The tag of incompetence placed on the first respondent by the Magistrate is definitive and final until set aside by a competent court. The High Court had no authority to set it aside as it was not sitting as a review or an appellate court.” [Emphasis mine].

  1. In Elephant College v Chiyangwa & Anor supra, the Supreme Court pronounced at p.1290 A-D that:

“Whilst the position regarding when the High Court may grant a declaratur is settled, it however presents itself quite clearly to me that in exercising the discretion granted to it by s 14 of the High Court Act, that court may not determine a right or obligation that has already been determined by another competent court. In other words, it cannot issue a declaratory order in respect of a right or obligation which has been defined and given content to by an extant judgment.


A number of settled legal principles and broad considerations the discussion of which is not necessary for this judgment, combine to forbid a court from revisiting a dispute that has already been resolved. These include the principles of issue estoppel and res judicata, quite apart from the broad considerations that emphasise the need to see finality in litigation.


Thus, the general position of the law is that, following the passing of a judgment in the dispute between the parties, proceedings filed thereafter by the same parties over the same dispute other than as a review or appeal, are incompetent to the extent that they do not seek to set aside or correct the extant judgment……”

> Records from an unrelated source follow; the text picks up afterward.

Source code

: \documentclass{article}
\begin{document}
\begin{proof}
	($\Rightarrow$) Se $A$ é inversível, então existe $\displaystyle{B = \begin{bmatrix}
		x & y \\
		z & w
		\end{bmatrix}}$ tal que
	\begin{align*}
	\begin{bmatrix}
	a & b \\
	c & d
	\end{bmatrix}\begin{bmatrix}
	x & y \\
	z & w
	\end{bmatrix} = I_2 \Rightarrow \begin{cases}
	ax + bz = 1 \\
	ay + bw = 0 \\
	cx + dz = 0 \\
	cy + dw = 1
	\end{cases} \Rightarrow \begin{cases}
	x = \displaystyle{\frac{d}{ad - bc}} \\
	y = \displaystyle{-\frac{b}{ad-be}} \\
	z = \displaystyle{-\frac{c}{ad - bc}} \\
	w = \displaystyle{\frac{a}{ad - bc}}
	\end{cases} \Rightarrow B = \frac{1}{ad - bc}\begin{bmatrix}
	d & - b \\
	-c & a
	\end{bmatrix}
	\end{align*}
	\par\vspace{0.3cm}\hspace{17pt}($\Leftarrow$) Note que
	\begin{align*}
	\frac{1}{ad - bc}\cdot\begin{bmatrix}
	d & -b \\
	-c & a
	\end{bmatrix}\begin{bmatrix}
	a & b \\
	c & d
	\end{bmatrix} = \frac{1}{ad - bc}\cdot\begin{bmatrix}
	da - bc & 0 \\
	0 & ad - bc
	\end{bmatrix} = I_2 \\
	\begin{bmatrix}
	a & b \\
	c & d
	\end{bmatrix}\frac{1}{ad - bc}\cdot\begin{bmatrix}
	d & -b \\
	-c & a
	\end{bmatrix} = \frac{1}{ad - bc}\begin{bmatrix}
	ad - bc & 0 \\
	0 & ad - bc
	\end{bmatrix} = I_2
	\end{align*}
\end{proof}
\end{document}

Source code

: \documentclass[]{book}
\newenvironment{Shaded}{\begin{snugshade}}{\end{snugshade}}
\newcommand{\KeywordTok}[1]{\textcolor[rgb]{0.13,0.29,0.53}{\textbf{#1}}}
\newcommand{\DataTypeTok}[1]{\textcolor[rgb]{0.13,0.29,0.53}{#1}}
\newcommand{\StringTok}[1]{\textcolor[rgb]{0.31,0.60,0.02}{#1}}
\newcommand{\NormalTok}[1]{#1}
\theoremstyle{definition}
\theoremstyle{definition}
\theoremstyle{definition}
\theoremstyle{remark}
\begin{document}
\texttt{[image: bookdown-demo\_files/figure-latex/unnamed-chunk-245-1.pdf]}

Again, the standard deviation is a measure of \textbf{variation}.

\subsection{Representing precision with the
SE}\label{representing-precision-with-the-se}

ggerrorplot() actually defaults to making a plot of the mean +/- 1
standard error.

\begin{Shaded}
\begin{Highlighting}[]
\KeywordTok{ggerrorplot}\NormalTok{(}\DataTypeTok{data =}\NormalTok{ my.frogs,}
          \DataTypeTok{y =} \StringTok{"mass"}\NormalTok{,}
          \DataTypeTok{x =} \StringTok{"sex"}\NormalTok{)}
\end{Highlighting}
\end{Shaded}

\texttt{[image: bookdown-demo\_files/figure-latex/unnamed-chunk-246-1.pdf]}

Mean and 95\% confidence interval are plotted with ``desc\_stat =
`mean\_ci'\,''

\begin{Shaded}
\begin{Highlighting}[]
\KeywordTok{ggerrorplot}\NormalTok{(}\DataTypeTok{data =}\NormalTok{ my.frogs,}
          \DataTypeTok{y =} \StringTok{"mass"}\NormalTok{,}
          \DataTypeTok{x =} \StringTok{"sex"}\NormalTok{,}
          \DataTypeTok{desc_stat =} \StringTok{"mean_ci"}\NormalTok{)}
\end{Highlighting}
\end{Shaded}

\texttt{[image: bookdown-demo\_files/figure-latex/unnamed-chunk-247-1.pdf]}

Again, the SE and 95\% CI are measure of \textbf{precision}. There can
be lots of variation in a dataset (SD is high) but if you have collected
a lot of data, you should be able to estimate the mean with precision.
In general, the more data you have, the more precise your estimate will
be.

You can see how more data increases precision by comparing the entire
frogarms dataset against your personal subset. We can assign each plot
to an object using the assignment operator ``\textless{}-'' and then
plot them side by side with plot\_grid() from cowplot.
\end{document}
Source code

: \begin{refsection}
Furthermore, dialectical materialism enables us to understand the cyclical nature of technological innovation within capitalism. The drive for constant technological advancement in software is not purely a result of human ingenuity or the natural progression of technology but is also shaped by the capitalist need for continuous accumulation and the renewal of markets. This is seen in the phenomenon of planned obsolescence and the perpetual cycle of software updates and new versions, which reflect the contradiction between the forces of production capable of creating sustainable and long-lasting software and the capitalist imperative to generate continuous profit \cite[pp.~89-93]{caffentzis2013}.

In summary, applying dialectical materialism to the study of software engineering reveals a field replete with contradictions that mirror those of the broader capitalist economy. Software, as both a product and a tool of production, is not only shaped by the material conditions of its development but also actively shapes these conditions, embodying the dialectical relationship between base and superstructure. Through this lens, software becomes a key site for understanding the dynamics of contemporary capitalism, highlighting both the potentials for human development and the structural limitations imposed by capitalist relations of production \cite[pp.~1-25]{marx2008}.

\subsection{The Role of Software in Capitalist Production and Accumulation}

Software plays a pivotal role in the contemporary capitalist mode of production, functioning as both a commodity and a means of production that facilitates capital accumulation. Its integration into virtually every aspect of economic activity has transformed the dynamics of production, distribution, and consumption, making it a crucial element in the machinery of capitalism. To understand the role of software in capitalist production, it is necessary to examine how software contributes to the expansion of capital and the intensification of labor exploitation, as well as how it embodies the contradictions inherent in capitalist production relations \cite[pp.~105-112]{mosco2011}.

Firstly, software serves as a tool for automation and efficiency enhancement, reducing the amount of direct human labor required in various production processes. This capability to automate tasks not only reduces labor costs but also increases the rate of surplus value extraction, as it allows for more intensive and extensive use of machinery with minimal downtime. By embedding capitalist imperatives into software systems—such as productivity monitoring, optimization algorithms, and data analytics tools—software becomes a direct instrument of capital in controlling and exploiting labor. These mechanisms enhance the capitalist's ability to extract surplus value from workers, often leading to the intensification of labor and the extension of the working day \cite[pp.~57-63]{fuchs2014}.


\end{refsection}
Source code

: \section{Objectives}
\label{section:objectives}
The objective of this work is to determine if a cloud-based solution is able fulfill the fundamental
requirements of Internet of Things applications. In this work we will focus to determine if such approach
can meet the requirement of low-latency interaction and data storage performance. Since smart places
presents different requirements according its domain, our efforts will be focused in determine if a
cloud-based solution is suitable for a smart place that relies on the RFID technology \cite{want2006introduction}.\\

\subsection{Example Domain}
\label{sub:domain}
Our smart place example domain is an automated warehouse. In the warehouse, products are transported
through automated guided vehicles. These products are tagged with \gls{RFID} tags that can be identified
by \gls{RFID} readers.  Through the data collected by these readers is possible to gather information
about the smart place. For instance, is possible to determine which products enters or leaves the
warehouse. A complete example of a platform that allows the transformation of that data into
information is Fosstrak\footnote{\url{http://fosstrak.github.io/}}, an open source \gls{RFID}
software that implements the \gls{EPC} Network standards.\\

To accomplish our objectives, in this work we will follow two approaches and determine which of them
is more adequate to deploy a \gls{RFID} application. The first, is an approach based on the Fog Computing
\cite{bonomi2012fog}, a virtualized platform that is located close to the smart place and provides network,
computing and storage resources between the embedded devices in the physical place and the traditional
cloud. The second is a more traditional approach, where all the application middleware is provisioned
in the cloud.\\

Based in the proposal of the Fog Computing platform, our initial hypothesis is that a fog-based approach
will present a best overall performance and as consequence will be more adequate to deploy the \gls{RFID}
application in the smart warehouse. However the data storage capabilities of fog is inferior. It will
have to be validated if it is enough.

  1. Turning to the facts of this matter, it is not in dispute that the applicant is aggrieved by the decision of the magistrates’ court. More particularly, the applicant has petitioned this court to declare that the respondent is not its statutory tenant. It seeks that declaration on the basis of this court’s decision in Elnour supra. The magistrates’ court has determined that the decision in Elnour supra has not been confirmed by the Constitutional Court. By pronouncing itself as it did, the magistrates’ court, by implication, ruled that statutory tenancy is still part of our law. It is common cause that that decision is extant. The applicant now seeks, by way of a declaratur, for this court to determine its rights and the respondent’s obligations on the basis that it has a view different from that expressed in the magistrates’ court decision on the implications of the decision in the Elnour case. In my view, it is incompetent for the applicant to seek a declaratur in the circumstances of this case. It is my view that the applicant cannot seek to circumvent the implications of the extant judgment of the magistrates’ court by filing this application. It is my further view that the magistrates’ court decision defined and gave content to the question of statutory tenancy and consequently robbed this court of any discretion in the matter in the first instance. I find that following the magistrates’ court pronouncement that the Elnour decision has not been confirmed by the Constitutional Court and by implication statutory tenancy is still part of our law, it was procedurally incompetent for the applicant to approach this court over the same dispute other than by way of appeal or review, to the extent that the applicant is not motivating this court to set aside or correct the extant determination of the magistrates’ court. I can only exercise my powers to overrule an extant decision of the magistrates’ court by way of appeal or review.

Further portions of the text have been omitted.